12b. Annualized Cost Burden Estimate

¹ May 2017 National Industry-Specific Occupational Employment and Wage Estimates, US Department of Labor, Bureau of Labor Statistics, Compliance Officers 13-1041 (https://www.bls.gov/oes/current/oes131041.htm) $38.88 hourly wage plus 30% adjusted for benefits.

FDA estimates the cost of the information collection request to industry to be 9,582,384. This figure was calculated by multiplying the hourly wage rate for an industry compliance officer ($50.54) by the total number of burden hours (189,600).

13. Estimates of Other Total Annual Costs to Respondents and/or Recordkeepers/Capital Costs

There are no capital, start-up, operating or maintenance costs associated with this information collection.

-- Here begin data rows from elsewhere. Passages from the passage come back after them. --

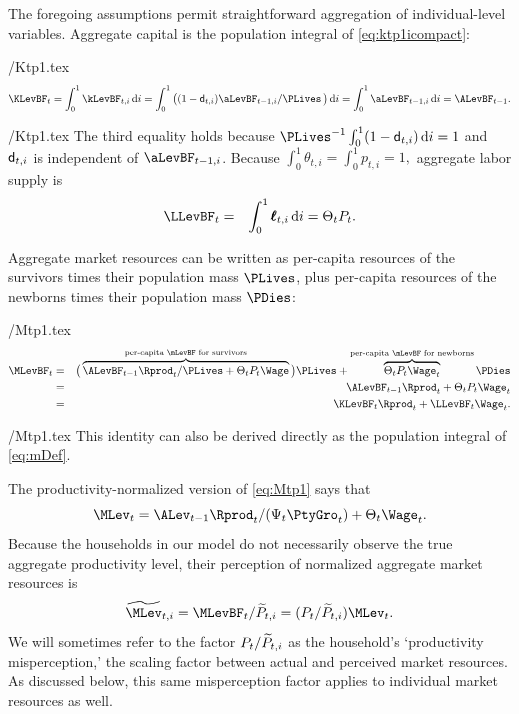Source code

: \documentclass[titlepage]{\econtex}\newcommand{\texname}{cAndCwithStickyE}
\begin{document}
The foregoing assumptions permit straightforward aggregation of individual-level variables.  Aggregate capital is the population integral of \eqref{eq:ktp1icompact}:
\begin{verbatimwrite}{\eq/Ktp1.tex}
\begin{equation}
\KLevBF_{t} = \int_{0}^{1} \kLevBF_{t,i}\,\text{d}i = \int_{0}^{1} \big((1 - \pDies_{t,i})\aLevBF_{t-1,i} /\PLives\, \big)\,\text{d}i = \int_{0}^{1} \aLevBF_{t-1,i}\,\text{d}i = \ALevBF_{t-1}.   \label{eq:Ktp1}
\end{equation}
\end{verbatimwrite}
 \eq/Ktp1.tex
The third equality holds because $\PLives^{-1}\int_{0}^{1}(1-\pDies_{t,i})\,\text{d}i = 1$
and $\mathsf{d}_{t,i}$ is independent of $\aLevBF_{t-1,i}$.
Because $\int_{0}^{1} \theta_{t,i} = \int_{0}^{1} {p}_{t,i} = 1,$ aggregate labor supply
is
\begin{eqnarray}
  \label{eq:Lt}
  \LLevBF_{t} & = & \int_{0}^{1} \pmb{\ell}_{t,i}\,\text{d}i = \Theta_{t} {P}_{t}.
\end{eqnarray}

Aggregate market resources can be written as per-capita resources of the survivors
times their population mass $\PLives$, plus per-capita resources of the newborns
times their population mass $\PDies$:
\begin{verbatimwrite}{\eq/Mtp1.tex}
\begin{eqnarray}
  \MLevBF_{t} & = & \big(\overbrace{\ALevBF_{t-1} {\Rprod}_t/\PLives  + \Theta_{t} {P}_{t}\Wage}^{\text{per-capita $\mLevBF$ for survivors}}\big)\PLives+\overbrace{\Theta_{t} {P}_{t}\Wage_t}^{\text{per-capita $\mLevBF$ for newborns}} \PDies \nonumber \\
                       & = & \ALevBF_{t-1} {\Rprod}_t + \Theta_{t} P_t \Wage_t  \label{eq:Mtp1} \\
                       & = & \KLevBF_t \Rprod_t + \LLevBF_t \Wage_t. \nonumber
\end{eqnarray}
\end{verbatimwrite}
 \eq/Mtp1.tex
This identity can also be derived directly as the population integral of \eqref{eq:mDef}.

The productivity-normalized version of \eqref{eq:Mtp1} says that
\begin{equation}\label{eq:Mtp1norm}
\MLev_t = \ALev_{t-1} \Rprod_t/(\Psi_t \PtyGro_t) + \Theta_t \Wage_t.
\end{equation}
Because the households in our model do not necessarily observe the true aggregate productivity level, their perception of normalized aggregate market resources is
\begin{equation}
\perc{\MLev}_{t,i} = \MLevBF_t/\perc{P}_{t,i} = (P_t/\perc{P}_{t,i}) \MLev_t .
\end{equation}
We will sometimes refer to the factor $P_t/\widetilde{P}_{t,i}$ as the household's `productivity misperception,' the scaling factor between actual and perceived market resources.  As discussed below, this same misperception factor applies to individual market resources as well.
\end{document}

14. Annualized Cost to the Federal Government

The annualized cost to the Federal Government of processing petitions is derived by multiplying the hourly rate for the GS grade of the employee by the total hourly burden. We anticipate that the review of a food additive petition will require the services of a GS-13-3 review scientist for 1000 hours at an hourly rate of $49.56 per hour based on the 2018 pay scale in the locality pay area of Washington-Baltimore Metro. The cost for the one-time review would be $49,560.

15. Explanation for Program Changes or Adjustments

The burden for this information collection has not changed since the last OMB approval.

16. Plans for Tabulation and Publication and Project Time Schedule

We have no plans to tabulate and publish information from this information collection.

17. Reason(s) Display of OMB Expiration Date is Inappropriate

There are no reasons why display of the expiration date for OMB approval of the information collection would be inappropriate.

18. Exceptions to Certification for Paperwork Reduction Act Submissions

There are no exceptions to the certification.